Top Bridge, Grand Union Canal - Locally Listed
Cattle Bridge. BWB No 32. C18 local red brick. Elliptical barrel vault construction with brick on end dressing to arched openings and bullnosed copings to parapet.
Paudy Farm, Horseshoe Cottage and Paudy Farmhouse, Melton Road - Locally Listed
Cluster of Farm Buildings including Farmhouse, Tied Cottage and Barns, currently used as Livery Stables. Barns and Horseshoe Cottage probably C18. Vernacular styling. Generally mellow red brick. Swithland slate pitched roof. Cottage, 2 storeys with small paned casement windows and off centre gable stack. Barn fronting main road pierced with diamond shaped honeycomb brick ventilation openings. 4 vents on each side of storey height doors. Some barns at rear of premises appear to be in poor condition.

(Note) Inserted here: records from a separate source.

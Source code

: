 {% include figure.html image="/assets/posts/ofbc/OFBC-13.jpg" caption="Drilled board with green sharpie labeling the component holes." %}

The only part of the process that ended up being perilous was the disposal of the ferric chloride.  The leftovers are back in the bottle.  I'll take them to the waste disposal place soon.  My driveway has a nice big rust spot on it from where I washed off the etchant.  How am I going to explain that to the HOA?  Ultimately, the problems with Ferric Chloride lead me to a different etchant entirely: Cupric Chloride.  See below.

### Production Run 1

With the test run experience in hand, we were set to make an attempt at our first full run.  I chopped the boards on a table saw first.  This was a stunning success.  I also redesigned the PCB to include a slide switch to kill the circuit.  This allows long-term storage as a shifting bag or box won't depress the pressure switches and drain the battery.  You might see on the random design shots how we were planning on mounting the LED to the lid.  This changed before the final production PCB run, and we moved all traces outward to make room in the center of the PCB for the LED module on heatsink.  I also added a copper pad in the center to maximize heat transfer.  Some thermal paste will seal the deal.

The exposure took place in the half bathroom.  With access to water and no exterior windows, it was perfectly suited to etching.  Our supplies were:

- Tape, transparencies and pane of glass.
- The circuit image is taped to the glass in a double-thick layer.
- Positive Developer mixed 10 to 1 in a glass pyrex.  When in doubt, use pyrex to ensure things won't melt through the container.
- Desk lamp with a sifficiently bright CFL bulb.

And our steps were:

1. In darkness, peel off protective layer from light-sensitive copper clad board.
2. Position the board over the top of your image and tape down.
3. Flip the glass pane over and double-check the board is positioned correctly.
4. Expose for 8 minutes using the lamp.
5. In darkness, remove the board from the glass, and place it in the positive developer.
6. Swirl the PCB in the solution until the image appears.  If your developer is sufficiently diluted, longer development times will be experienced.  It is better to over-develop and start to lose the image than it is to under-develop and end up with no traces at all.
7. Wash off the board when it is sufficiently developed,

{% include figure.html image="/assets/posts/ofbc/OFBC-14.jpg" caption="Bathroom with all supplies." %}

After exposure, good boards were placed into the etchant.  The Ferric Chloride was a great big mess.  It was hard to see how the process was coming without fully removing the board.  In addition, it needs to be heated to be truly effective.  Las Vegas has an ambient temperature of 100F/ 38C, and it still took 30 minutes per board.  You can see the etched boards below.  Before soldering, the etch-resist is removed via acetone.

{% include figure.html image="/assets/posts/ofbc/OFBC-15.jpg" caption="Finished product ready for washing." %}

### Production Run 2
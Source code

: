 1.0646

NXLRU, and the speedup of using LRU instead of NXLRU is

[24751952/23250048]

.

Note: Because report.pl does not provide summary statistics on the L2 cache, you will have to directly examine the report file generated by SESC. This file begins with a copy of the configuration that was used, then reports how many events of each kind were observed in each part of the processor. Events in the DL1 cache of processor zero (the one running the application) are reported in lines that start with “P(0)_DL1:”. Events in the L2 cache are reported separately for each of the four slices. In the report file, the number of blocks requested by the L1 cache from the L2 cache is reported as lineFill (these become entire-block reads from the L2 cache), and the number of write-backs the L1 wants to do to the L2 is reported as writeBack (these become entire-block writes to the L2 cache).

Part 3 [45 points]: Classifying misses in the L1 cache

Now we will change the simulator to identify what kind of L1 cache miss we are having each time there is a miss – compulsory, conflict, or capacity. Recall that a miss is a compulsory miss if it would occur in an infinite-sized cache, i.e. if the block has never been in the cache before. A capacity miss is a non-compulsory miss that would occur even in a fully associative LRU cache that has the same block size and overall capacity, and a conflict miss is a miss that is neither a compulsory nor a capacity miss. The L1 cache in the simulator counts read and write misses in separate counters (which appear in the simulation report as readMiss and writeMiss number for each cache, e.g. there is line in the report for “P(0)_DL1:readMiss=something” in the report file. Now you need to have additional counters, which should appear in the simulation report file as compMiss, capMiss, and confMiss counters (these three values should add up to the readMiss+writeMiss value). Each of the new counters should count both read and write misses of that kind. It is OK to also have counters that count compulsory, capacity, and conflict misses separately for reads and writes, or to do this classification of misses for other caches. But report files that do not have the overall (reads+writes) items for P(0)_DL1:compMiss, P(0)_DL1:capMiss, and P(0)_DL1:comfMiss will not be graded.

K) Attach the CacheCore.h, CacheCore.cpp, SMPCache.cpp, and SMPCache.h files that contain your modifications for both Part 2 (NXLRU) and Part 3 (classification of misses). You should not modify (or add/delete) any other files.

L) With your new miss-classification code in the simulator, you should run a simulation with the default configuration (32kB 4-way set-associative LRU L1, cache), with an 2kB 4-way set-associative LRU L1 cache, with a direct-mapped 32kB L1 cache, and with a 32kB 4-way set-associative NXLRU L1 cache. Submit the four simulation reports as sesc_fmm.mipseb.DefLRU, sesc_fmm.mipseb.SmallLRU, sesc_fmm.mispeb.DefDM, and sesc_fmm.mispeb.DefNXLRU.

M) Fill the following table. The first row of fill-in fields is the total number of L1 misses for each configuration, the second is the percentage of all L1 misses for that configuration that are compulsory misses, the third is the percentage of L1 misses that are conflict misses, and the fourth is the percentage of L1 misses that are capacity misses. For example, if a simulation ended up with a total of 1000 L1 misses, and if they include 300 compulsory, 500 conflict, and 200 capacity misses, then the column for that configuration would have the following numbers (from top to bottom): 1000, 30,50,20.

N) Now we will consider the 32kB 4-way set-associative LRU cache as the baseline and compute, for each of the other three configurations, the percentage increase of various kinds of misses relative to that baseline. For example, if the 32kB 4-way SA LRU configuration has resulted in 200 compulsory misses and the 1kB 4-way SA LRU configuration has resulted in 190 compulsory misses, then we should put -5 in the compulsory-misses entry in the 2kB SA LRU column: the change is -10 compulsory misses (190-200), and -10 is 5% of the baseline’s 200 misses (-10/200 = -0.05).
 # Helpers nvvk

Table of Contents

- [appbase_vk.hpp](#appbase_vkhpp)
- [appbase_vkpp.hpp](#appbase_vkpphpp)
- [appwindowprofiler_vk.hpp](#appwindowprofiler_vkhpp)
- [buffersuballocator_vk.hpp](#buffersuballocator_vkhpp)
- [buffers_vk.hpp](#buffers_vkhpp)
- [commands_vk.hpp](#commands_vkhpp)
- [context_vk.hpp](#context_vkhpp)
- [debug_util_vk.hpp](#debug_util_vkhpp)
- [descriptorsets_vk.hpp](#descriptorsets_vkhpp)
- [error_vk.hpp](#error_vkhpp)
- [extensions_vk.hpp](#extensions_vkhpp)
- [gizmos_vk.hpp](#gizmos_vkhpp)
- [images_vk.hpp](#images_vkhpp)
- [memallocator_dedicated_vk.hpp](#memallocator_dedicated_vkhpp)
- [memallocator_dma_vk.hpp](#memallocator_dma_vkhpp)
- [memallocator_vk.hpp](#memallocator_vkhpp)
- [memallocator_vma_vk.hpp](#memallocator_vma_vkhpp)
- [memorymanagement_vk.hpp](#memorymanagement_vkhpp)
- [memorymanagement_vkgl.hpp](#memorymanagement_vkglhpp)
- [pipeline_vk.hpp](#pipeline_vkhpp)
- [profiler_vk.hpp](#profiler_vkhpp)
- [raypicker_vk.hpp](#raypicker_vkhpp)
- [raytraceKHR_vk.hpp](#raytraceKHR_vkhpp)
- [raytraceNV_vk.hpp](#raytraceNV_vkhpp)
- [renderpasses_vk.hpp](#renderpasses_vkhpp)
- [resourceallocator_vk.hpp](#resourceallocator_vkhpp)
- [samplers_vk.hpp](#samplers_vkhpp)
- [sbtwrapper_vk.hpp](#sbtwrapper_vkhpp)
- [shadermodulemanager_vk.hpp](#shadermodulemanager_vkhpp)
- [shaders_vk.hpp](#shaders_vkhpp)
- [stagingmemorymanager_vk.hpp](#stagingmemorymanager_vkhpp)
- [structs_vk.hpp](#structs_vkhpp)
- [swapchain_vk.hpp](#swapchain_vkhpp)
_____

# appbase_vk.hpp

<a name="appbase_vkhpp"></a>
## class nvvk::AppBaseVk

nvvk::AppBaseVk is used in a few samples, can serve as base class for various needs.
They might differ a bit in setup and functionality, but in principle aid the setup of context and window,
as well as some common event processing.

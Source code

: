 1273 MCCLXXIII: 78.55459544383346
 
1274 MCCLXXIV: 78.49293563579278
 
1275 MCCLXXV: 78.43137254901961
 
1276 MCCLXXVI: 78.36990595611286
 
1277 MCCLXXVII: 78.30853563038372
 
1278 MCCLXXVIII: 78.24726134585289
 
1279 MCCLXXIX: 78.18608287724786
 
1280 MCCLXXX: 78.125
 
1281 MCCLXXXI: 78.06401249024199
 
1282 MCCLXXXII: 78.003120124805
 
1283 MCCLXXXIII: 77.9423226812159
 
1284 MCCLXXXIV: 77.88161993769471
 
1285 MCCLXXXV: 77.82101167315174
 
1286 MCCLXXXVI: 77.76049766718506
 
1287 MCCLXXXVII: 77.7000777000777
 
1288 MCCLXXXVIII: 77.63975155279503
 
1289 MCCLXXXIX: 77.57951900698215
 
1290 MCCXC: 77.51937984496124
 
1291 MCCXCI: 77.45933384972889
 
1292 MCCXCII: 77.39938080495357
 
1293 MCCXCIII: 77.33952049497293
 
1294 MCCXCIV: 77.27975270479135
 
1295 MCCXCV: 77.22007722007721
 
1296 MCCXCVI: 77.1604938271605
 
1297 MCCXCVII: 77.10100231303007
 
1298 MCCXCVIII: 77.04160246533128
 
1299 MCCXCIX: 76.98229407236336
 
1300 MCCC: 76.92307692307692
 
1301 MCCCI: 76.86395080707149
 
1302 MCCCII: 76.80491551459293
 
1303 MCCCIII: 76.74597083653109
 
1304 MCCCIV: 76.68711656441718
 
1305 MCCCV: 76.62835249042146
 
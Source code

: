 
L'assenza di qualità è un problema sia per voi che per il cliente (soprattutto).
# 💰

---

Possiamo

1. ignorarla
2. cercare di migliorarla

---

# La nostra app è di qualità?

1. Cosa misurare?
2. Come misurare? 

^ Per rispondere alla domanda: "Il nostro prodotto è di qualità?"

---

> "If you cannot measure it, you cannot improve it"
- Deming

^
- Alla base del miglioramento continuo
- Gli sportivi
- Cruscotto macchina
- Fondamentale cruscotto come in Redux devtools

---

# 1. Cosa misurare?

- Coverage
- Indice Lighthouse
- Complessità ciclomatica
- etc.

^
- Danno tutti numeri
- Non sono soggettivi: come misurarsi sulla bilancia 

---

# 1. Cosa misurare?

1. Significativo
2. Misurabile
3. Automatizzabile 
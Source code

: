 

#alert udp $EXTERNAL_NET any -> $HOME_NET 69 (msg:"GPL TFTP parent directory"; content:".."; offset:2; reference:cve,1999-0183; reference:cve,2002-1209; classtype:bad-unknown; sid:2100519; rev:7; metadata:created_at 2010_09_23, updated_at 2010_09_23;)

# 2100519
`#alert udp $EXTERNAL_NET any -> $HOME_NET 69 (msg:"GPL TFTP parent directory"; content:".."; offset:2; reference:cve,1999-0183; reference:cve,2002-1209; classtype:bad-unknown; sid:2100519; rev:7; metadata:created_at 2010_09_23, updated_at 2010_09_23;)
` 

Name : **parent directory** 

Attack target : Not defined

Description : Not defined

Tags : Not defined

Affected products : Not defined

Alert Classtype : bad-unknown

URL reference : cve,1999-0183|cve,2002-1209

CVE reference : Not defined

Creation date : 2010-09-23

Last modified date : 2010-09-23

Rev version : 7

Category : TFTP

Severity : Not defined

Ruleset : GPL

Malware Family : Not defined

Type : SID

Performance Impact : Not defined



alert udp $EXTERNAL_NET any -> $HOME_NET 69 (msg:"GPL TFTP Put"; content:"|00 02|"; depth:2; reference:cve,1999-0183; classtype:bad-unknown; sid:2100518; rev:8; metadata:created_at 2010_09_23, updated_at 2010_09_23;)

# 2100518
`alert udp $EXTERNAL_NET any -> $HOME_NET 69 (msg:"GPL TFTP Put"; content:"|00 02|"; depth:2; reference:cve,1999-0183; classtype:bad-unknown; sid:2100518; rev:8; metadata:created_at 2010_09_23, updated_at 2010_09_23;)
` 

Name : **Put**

14 (Factory), South Street - Locally Listed
Originally a Textile Factory. Now Offices for European Leisure. Late C19. Mountsorrel granite walls with brick quoins and dentilated eaves. Brick arch heads to all openings. 2 storey core contained between 2 three storey annexes attached at right angles’. Original metal framed fenestration replaced with a mixture of styles.
The Hunting Lodge, South Street - Locally Listed
Private Hotel / Public House. Late Victorian combining Gothic & Domestic Revival styling. Mountsorrel granite with stone quoins and stone dressings to all openings. Multi-gabled with steep pitched Swithland slate roofs. Tudor style brick ridge stacks. Deep eaves. Decorated timber gable fascias. Part 3 & part 2 storeys.Generally paired 2 light vertical sliding sash windows on main elevation.
Gates and Stables, The Hunting Lodge - Locally Listed
Stable Block Late C19/early C20. Local red brick on Mountsorrel granite plinth. Swithland slate pitched roofs with stone copings to gables and eaves. Attached brick gate piers with stone string course at 2/3 height surmounted by stone acorn style finial. Timber gates with inverted arched head recently replaced by crude metal gates.